22-02-2015
05:00
Quattro gol in trasferta e soprattutto risparmiars l’ansia agonistica del match di ritorno. Vero che il Napoli contro il Trabzonspor al San Paolo dovrà comunque scendere in campo, ma perdere con quattro gol di scarto è un’immagine irrealistica, soprattutto per la pochezza dimostrata dagli avversari nella partita di giovedì a Trebisonda.
QUELLO CHE CI VOLEVA - Un successo rotondo e succoso era proprio ciò che ci voleva per dimenticare la disfatta di Palermo e rimettere il Napoli in piedi. Non è molto corretto soffermarsi sulla modestia del Trabzonspor, che ha comunque giocato in casa, su un campo non facile. Piuttosto, bisogna sottolineare la capacità di reazione della squadra azzurra, che dimostra di essere a posto mentalmente e con una personalità che sa venire fuori al momento giusto. Il vero problema, come ha descritto Benitez, è la maturità. Concetto generico che si può più facilmente sintetizzare con la ricerca di un minimo di continuità, con la finalità, quantomeno, di evitare clamorosi scivoloni.

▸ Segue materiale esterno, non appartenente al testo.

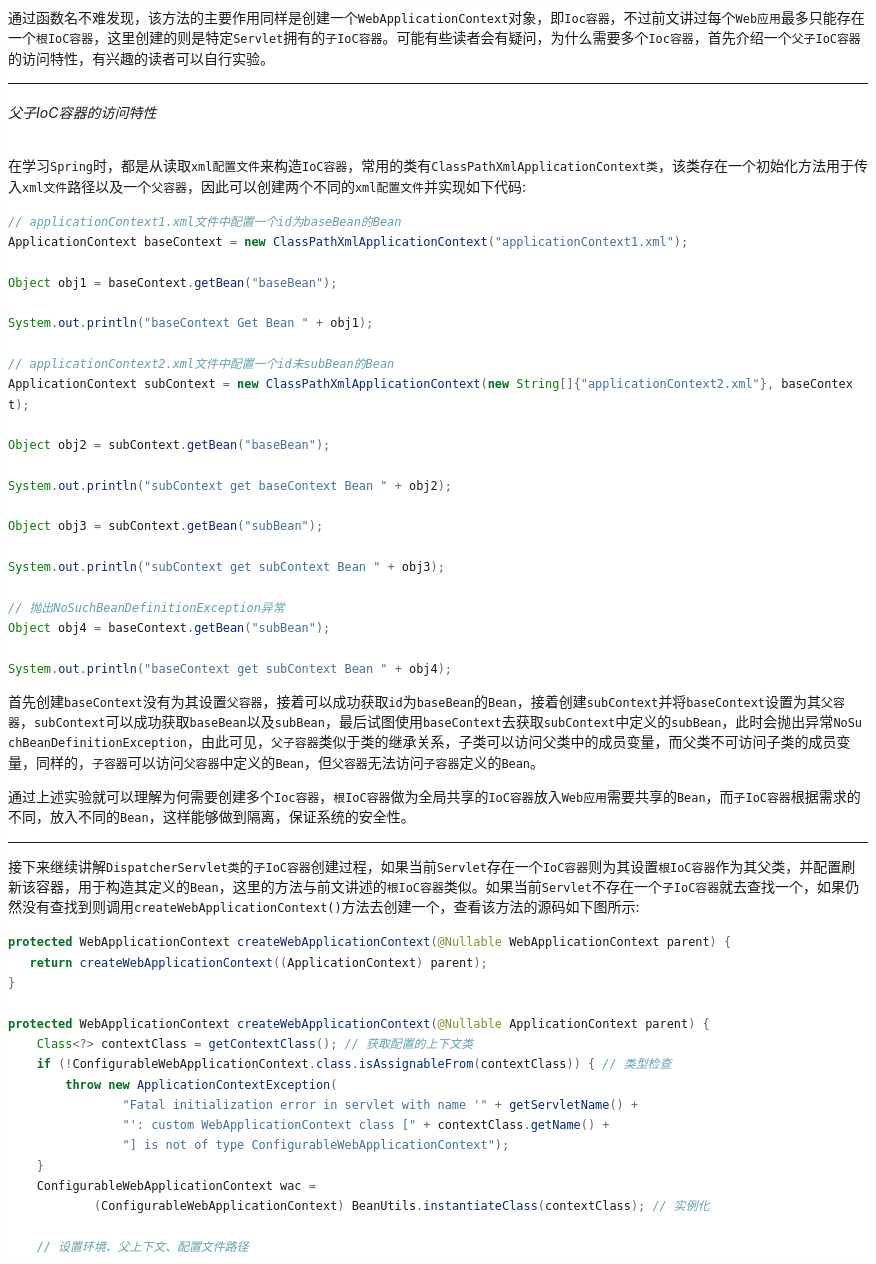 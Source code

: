 通过函数名不难发现，该方法的主要作用同样是创建一个`WebApplicationContext`对象，即`Ioc容器`，不过前文讲过每个`Web应用`最多只能存在一个`根IoC容器`，这里创建的则是特定`Servlet`拥有的`子IoC容器`。可能有些读者会有疑问，为什么需要多个`Ioc容器`，首先介绍一个`父子IoC容器`的访问特性，有兴趣的读者可以自行实验。

------

###### 父子IoC容器的访问特性

在学习`Spring`时，都是从读取`xml配置文件`来构造`IoC容器`，常用的类有`ClassPathXmlApplicationContext类`，该类存在一个初始化方法用于传入`xml文件`路径以及一个`父容器`，因此可以创建两个不同的`xml配置文件`并实现如下代码:

```java
// applicationContext1.xml文件中配置一个id为baseBean的Bean
ApplicationContext baseContext = new ClassPathXmlApplicationContext("applicationContext1.xml");

Object obj1 = baseContext.getBean("baseBean");

System.out.println("baseContext Get Bean " + obj1);

// applicationContext2.xml文件中配置一个id未subBean的Bean
ApplicationContext subContext = new ClassPathXmlApplicationContext(new String[]{"applicationContext2.xml"}, baseContext);

Object obj2 = subContext.getBean("baseBean");

System.out.println("subContext get baseContext Bean " + obj2);

Object obj3 = subContext.getBean("subBean");

System.out.println("subContext get subContext Bean " + obj3);

// 抛出NoSuchBeanDefinitionException异常
Object obj4 = baseContext.getBean("subBean");

System.out.println("baseContext get subContext Bean " + obj4);
```

首先创建`baseContext`没有为其设置`父容器`，接着可以成功获取`id`为`baseBean`的`Bean`，接着创建`subContext`并将`baseContext`设置为其`父容器`，`subContext`可以成功获取`baseBean`以及`subBean`，最后试图使用`baseContext`去获取`subContext`中定义的`subBean`，此时会抛出异常`NoSuchBeanDefinitionException`，由此可见，`父子容器`类似于类的继承关系，子类可以访问父类中的成员变量，而父类不可访问子类的成员变量，同样的，`子容器`可以访问`父容器`中定义的`Bean`，但`父容器`无法访问`子容器`定义的`Bean`。

通过上述实验就可以理解为何需要创建多个`Ioc容器`，`根IoC容器`做为全局共享的`IoC容器`放入`Web应用`需要共享的`Bean`，而`子IoC容器`根据需求的不同，放入不同的`Bean`，这样能够做到隔离，保证系统的安全性。

------

接下来继续讲解`DispatcherServlet类`的`子IoC容器`创建过程，如果当前`Servlet`存在一个`IoC容器`则为其设置`根IoC容器`作为其父类，并配置刷新该容器，用于构造其定义的`Bean`，这里的方法与前文讲述的`根IoC容器`类似。如果当前`Servlet`不存在一个`子IoC容器`就去查找一个，如果仍然没有查找到则调用`createWebApplicationContext()`方法去创建一个，查看该方法的源码如下图所示:

```java
protected WebApplicationContext createWebApplicationContext(@Nullable WebApplicationContext parent) {
   return createWebApplicationContext((ApplicationContext) parent);
}

protected WebApplicationContext createWebApplicationContext(@Nullable ApplicationContext parent) {
	Class<?> contextClass = getContextClass(); // 获取配置的上下文类
	if (!ConfigurableWebApplicationContext.class.isAssignableFrom(contextClass)) { // 类型检查
		throw new ApplicationContextException(
				"Fatal initialization error in servlet with name '" + getServletName() +
				"': custom WebApplicationContext class [" + contextClass.getName() +
				"] is not of type ConfigurableWebApplicationContext");
	}
	ConfigurableWebApplicationContext wac =
			(ConfigurableWebApplicationContext) BeanUtils.instantiateClass(contextClass); // 实例化

	// 设置环境、父上下文、配置文件路径
```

TRA I PALI - Già perdere di meno, ad esempio, sarebbe un buon inizio. Ma per mettere tutto in ordine e fare risultato ad ogni partita sono soprattutto due i nodi da sciogliere: il primo riguarda il portiere. Sarà un caso, ma con Andujar tutta la difesa sembra essere più efficace. L’argentino dà sicurezza, e le tre partite senza subire gol lo dimostrano. Al di là dell’annosa questione sul suo rendimento, Rafael in questo momento rappresenta comunque un punto debole. Deve scegliere Benitez: in un modo o nell’altro la situazione va risolta. O si recupera il brasiliano e si mette fine alle polemiche e alle lamentele della tifoseria, oppure si decide di tagliare la testa al toro, mettere da parte l’ex Santos e affidarsi ad Andujar da qui fino alla fine della stagione. Difficile pensare di mettere a riposo Rafael per un mese e poi farlo tornare come se niente fosse successo. Non sembra, infatti, il modo migliore per recuperare un portiere che ha bisogno di ritrovare sicurezze giocando bene e sentendo il sostegno di tutto l’ambiente. Lunedì, o forse domani, si saprà quale sarà la scelta dell’allenatore spagnolo, ma intanto il vero cruccio è la continuità di risultati. Problema difensivo, o forse di personalità? Per Benitez il nodo è sempre lo stesso.
ROMA DA RAGGIUNGERE - Il suo Napoli continua a subire troppi gol. Senza la fortuna (e la bravura) di farne uno in più degli avversari non si riesce sempre a pareggiare, e spesso neanche a fare risultato. Una maggiore consapevolezza e fiducia nei propri mezzi, oltre alla capacità di controllare le partite e non farsi rimontare. Soprattutto riuscire a non prendere gol alla prima occasione concessa agli avversari. Anche questo sarebbe un ottimo modo di rilanciare davvero il Napoli. Perché con una Roma tremolante e contestata l’aggancio al secondo posto (cinque i punti di distacco al momento) non è impossibile. Ci sarà lo scontro diretto contro la squadra di Garcia ad inizio aprile, il sabato prima di Pasqua. Visto che la Roma non vince tra le mura “amiche” da tre mesi per il Napoli potrebbe essere una buona opportunità.
TRE COMPETIZIONI - La squadra azzurra è lanciata in Coppa Italia (in arrivo la semifinale d’andata contro la Lazio, che si giocherà dopo il Torino) e in Europa League gli ottavi di finale sono già prenotati. Con un po’ di fortuna ai sorteggi si può sperare di arrivare tranquillamente almeno ai quarti di Europa League, mentre la semifinale di Coppa Italia non sembra un ostacolo insormontabile. A questo quadro manca il campionato: il secondo posto renderebbe la stagione eccezionale. Ma prima bisogna risolvere i problemi più gravi.